Published On: Sáb, Ago 3rd, 2013

La fotografía y el fútbol de los años 40, en exposición

EL FÚTBOL1

Los años 40 son reconocidos como el nacimiento de la época profesional del balompié mexicano; clubes como el Necaxa, el América, el Asturias y el Atlante, encendían la pasión de los aficionados las tardes de domingo, cuando en las canchas se sucedían goles, penaltis, amonestaciones y trifulcas, destellos «atrapados» e inmortalizados por ágiles fotógrafos.
En Pachuca, ciudad que es considerada la cuna de este deporte en nuestro país, puede visitarse la exposición Los encuadres del fútbol. Fotografía y balompié en la década de los 40, organizada por el Instituto Nacional de Antropología e Historia (INAH) y compuesta por 36 imágenes que muestran las acciones de jugadores en el esférico, así como los contrastes entre el fútbol amateur y el profesional.
Así como el pambol que se jugaba en el país creció en términos de calidad durante esa década, la técnica fotográfica también experimentó avances que posibilitaron capturar movimientos, como aceleraciones, cambios de dirección, e incluso tiros que, en el caso de un disparo a gol, viajan a una velocidad de entre 90 y 104 km/hr.

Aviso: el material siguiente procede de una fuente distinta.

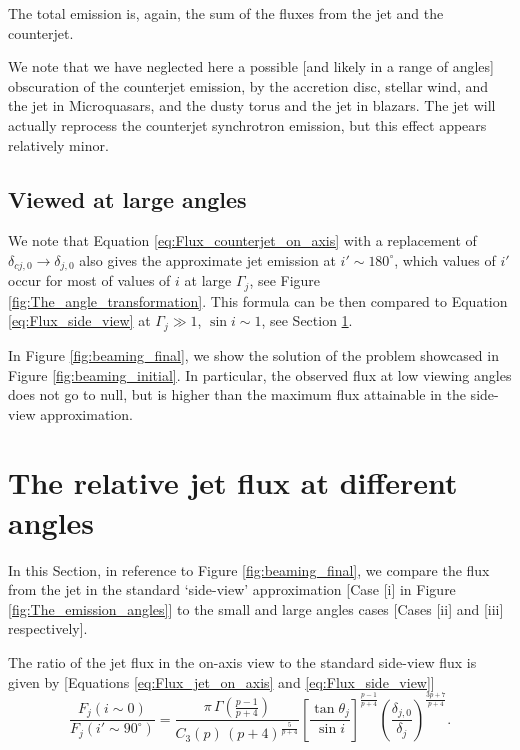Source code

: The total emission is, again, the sum of the fluxes from the jet and the counterjet.

We note that we have neglected here a possible [and likely in a range of angles] obscuration of the counterjet emission, by the accretion disc, stellar wind, and the jet in Microquasars, and the dusty torus and the jet in blazars. The jet will actually reprocess the counterjet synchrotron emission, but this effect appears relatively minor.





\subsection{Viewed at large angles}
We note that Equation \ref{eq:Flux_counterjet_on_axis} with a replacement of $ \delta_{cj,0} \rightarrow \delta_{j,0} $ also gives the approximate jet emission at $ i' \sim 180 ^{\circ} $, which values of $i'$ occur for most of values of $i$ at large $ \Gamma_j $, see Figure \ref{fig:The_angle_transformation}. This formula can be then compared to Equation \ref{eq:Flux_side_view} at $\Gamma_j \gg 1$, $\sin i \sim 1$, see Section \ref{sec:comparison}.

In Figure \ref{fig:beaming_final}, we show the solution of the problem showcased in Figure \ref{fig:beaming_initial}. In particular, the observed flux at low viewing angles does not go to null, but is higher than the maximum flux attainable in the side-view approximation.






\section{The relative jet flux at different angles}
\label{sec:comparison}
In this Section, in reference to Figure \ref{fig:beaming_final}, we compare the flux from the jet in the standard `side-view' approximation [Case [i] in Figure \ref{fig:The_emission_angles}] to the small and large angles cases [Cases [ii] and [iii] respectively].

The ratio of the jet flux in the on-axis view to the standard side-view flux is given by [Equations \ref{eq:Flux_jet_on_axis} and \ref{eq:Flux_side_view}]
\begin{equation}
\frac{F_j (i \sim 0)}{F_j (i' \sim 90^{\circ})} = \dfrac{ \pi \, \Gamma \left( \frac{p-1}{p+4} \right) }{ C_3(p) \, (p+4)^{\frac{5}{p+4}} } \left[ \frac{\tan \theta_j}{\sin i} \right]^{ \frac{p-1}{p+4} } \left( \frac{\delta_{j,0}}{\delta_j} \right)^{ \frac{3p+7}{p+4} }.
\end{equation}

Como explica Heladio Vera Trejo, curador de esta muestra y conservador de fotografía, gracias al desarrollo tecnológico de la industria fotográfica, los practicantes de esta disciplina tuvieron la posibilidad de contar con equipo de formato medio, cuyos rollos de película en blanco y negro, les permitieron acceder a nuevas maneras de aprehender las imágenes.
Por esa razón, Los encuadres del fútbol, montada en la Sala «Nacho López» de la Fototeca Nacional, acopla la fotografía y el balompié en los 40, pues antes de esta década, las imágenes del fútbol eran acartonadas, ya que eran tomadas con placas de vidrio. El fotógrafo utilizaba un paño oscuro y realizaba la toma como si estuviera retratando a un grupo de jugadores quietos para la cámara.

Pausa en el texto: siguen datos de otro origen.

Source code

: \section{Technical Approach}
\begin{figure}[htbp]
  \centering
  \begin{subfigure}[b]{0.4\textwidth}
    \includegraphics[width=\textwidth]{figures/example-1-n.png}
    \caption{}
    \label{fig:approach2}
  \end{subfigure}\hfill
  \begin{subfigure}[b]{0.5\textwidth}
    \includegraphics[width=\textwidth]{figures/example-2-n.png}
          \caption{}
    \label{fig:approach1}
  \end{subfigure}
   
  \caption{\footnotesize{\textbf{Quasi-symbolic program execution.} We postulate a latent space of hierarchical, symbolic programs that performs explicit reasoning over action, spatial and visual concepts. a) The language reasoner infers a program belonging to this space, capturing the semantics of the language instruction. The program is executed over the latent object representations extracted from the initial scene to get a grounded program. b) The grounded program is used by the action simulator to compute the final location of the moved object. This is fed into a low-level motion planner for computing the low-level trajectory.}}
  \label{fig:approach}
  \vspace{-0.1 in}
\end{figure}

Con las modificaciones que desde fines de los años 30 comenzaron a tener las cámaras fotográficas, esto cambió. Heladio Vera detalla que los aparatos pudieron obturar a velocidades altas, hasta un quinientavo de segundo. Agencias como la Casasola —a cuyo fondo corresponden la mayoría de las imágenes de la exhibición— pronto adquirieron este tipo de equipo.
Heladio Vera refiere que la exposición fotográfica, vigente hasta el domingo 18 de agosto, es el adelanto de una selección de imágenes que acompañarán un libro escrito por Juan Villoro, bajo el sello de la editorial Era. La elección de las fotografías está basada en una concatenación de acciones, como el fútbol mismo.
«Lo que me interesó —abunda el curador de la muestra— fue dar una secuencia a las imágenes, agruparlas para tener una lectura que nos lleva acción tras acción, las intentonas de gol, las jugadas de medio campo, el tiro de esquina y el indirecto, la falta y la intromisión de los aficionados que en refriega invadían el campo de juego y, por supuesto, el ¡gooool!».
En las instantáneas en blanco y negro destacan espacios como el Campo Unión. Al fondo de esta terregosa cancha se alcanzan a ver las viguetas de acero de lo que sería el Palacio Legislativo, en la Ciudad de México, y que terminó siendo el Monumento a la Revolución.
También sobresale el Campo Asturias. En marzo de 1936, dicho estadio —que estuvo ubicado en la hoy Calzada de Chabacano— fue el primero en tener capacidad para 25 mil espectadores, además de ser escenario de históricos encuentros y también de riñas, según se puede observar en algunas fotografías de Los encuadres del fútbol.
Heladio Vera, técnico conservador de la Fototeca Nacional, describe la «interesante composición» de esta imagen en el Campo Asturias, donde «las líneas de marcación del mismo campo, junto con los tapetes de entrenamiento dispersos en el césped y la agitación de los aficionados en las gradas, crean un todo confuso».
En contraparte a estas escenas espontáneas, están las de conjunto, por ejemplo, un retrato de los miembros del equipo Pachuca. Otro personaje destacado es el célebre jugador Luis «Pichojos» Pérez, quien fue una leyenda en el Club Necaxa y pilar de una dinastía de futbolistas.
Los encuadres del fútbol. Fotografía y balompié en la década de los 40 permanecerá en la Sala «Nacho López» de la Fototeca Nacional (Ex Convento de San Francisco, Casasola s/n, centro de Pachuca, Hidalgo) hasta el 18 agosto, de martes a domingo, de 10:00 a 18:00 horas. La entrada es libre.